AI reveals nature of RNA-protein interactions

A new computational tool developed by KAUST scientists uses artificial intelligence (AI) to infer the RNA-binding properties of proteins.

The software, called NucleicNet, outperforms other algorithmic models of its kind and provides additional biological insights that could aid in drug design and development.

“RNA binding is a fundamental feature of many proteins,” says Jordy Homing Lam, a former research associate at KAUST and co-first author of the study. “Our structure-based computational framework can reveal the detailed RNA-binding properties of these proteins, which is important for characterizing the pathology of many diseases.”

Proteins routinely interface with RNA molecules as a way to control the processing and transporting of gene transcripts—and when these interactions go awry, information flow inside the cell is disrupted and disorders can arise, including cancer and neurodegenerative disease.

To better understand which parts of an RNA molecule tend to bind on different surface points of a protein, Lam and his colleagues turned to deep learning, a type of AI. Working in the laboratory of KAUST Professor Xin Gao in the Computational Bioscience Research Center, Lam and Ph.D. student Yu Li, taught NucleicNet to automatically learn the structural features that underpin interactions between proteins and RNA.
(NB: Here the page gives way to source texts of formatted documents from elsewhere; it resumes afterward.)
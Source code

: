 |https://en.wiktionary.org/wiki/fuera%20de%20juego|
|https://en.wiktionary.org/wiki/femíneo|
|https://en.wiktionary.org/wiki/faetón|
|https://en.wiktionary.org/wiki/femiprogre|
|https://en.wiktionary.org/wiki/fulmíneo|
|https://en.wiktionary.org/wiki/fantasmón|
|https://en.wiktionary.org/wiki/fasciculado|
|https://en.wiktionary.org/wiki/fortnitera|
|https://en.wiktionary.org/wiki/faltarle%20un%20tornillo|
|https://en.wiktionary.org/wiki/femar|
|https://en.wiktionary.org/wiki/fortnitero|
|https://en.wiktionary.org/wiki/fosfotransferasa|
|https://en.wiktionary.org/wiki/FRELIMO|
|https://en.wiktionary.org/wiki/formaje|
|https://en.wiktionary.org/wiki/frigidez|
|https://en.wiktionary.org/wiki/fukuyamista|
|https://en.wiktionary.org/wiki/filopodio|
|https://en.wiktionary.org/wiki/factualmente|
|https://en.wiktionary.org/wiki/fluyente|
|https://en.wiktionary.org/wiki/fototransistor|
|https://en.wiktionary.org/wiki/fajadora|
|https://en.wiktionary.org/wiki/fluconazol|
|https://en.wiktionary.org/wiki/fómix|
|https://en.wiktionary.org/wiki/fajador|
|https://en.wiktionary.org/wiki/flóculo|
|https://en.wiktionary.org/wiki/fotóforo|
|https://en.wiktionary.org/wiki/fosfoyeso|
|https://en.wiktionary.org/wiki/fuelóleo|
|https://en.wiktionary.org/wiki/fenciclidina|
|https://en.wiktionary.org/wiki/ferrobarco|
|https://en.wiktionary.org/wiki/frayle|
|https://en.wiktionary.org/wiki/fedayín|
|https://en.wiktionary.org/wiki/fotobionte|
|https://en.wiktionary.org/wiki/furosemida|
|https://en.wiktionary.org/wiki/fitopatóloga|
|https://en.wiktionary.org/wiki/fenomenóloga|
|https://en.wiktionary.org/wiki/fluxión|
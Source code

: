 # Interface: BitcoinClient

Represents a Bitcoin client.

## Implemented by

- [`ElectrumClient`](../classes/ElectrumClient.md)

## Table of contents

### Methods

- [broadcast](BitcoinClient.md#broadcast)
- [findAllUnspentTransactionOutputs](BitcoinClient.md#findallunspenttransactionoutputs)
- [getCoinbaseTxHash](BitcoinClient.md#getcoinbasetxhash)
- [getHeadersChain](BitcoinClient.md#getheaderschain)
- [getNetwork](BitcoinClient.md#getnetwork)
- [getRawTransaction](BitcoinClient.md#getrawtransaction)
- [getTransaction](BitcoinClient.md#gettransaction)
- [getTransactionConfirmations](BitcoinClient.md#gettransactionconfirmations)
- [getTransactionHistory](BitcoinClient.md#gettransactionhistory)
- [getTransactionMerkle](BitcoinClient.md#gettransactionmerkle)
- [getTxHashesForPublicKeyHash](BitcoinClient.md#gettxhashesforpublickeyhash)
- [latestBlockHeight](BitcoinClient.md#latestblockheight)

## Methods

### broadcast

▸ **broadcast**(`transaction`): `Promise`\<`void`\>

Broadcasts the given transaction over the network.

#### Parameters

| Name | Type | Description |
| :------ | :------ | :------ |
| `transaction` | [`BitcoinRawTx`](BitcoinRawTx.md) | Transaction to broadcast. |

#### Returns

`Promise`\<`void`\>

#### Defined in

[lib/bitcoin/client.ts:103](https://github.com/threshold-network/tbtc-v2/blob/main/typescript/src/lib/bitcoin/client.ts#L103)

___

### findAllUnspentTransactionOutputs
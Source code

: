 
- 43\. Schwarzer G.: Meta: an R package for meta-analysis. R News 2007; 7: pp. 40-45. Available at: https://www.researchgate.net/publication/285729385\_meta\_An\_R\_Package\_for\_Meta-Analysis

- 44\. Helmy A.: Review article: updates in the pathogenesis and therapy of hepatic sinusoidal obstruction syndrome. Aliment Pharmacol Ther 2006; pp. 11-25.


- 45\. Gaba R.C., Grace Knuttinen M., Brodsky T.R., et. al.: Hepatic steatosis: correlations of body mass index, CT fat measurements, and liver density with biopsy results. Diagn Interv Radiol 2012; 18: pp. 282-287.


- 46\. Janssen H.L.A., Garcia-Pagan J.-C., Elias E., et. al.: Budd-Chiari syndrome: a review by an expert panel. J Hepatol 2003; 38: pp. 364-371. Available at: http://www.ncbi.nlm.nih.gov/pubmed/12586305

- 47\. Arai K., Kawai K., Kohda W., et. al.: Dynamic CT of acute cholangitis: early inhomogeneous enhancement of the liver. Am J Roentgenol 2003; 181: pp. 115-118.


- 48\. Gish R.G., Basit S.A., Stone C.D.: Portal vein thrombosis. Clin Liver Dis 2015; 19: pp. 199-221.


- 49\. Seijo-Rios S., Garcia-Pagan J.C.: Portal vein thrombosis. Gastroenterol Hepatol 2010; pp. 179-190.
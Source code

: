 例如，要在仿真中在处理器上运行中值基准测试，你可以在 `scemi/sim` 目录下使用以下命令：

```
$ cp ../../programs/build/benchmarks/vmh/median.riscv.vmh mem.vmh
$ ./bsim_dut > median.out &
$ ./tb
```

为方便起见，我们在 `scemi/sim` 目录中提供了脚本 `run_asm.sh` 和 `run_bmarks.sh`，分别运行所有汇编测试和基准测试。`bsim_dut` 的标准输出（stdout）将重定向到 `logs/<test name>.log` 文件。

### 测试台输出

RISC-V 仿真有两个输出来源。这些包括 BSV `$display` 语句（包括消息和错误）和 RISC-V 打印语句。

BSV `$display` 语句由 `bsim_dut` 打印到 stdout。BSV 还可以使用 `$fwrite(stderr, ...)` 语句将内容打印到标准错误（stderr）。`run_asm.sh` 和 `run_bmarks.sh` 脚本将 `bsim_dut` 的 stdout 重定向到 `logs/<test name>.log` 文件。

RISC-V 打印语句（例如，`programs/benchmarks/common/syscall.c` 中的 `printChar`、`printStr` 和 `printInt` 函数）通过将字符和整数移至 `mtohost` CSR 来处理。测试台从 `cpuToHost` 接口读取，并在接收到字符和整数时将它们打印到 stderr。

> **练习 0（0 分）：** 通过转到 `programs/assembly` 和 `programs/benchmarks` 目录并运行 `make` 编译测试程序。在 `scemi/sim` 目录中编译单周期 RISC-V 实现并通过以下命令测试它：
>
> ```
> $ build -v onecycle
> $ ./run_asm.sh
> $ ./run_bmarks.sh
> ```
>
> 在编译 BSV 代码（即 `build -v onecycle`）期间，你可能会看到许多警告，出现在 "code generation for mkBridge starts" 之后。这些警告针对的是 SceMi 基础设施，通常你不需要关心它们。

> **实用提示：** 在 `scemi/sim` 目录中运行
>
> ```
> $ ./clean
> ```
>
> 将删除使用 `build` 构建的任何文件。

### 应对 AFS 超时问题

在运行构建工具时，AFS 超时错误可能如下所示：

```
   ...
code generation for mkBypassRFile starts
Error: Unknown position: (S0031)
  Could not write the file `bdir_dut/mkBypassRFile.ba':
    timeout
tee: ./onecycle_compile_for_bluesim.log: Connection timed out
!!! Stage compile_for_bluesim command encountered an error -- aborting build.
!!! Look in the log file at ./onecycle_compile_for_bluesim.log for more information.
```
They trained the algorithm using three-dimensional structural data from 158 different protein-RNA complexes available on a public database. Pitting NucleicNet against other predictive models—all of which rely on sequence inputs rather than structural information—the KAUST team showed that the tool could most accurately detect which sites on a protein surface bound to RNA molecules or not.

KAUST CEMSE CBRC CS STAT SFB Illustration Depicts The Training Strategy And Utilities of NucleicNet
This illustration depicts the training strategy and utilities of NucleicNet.RNA-protein structures in the protein data bank are stripped of their bound RNA, and surfaces of the proteins are analyzed for their physicochemical properties. The results are compiled as training input for NucleicNet. Once training is complete, the learned model can be used to predict RNA binding sites for unseen query protein structures.© 2019 KAUST; Heno Huang

What’s more, unlike any other model, NucleicNet could predict which aspects of the RNA molecule were doing the binding, be it part of the sugar-phosphate backbone or one of the four letters of the genetic alphabet.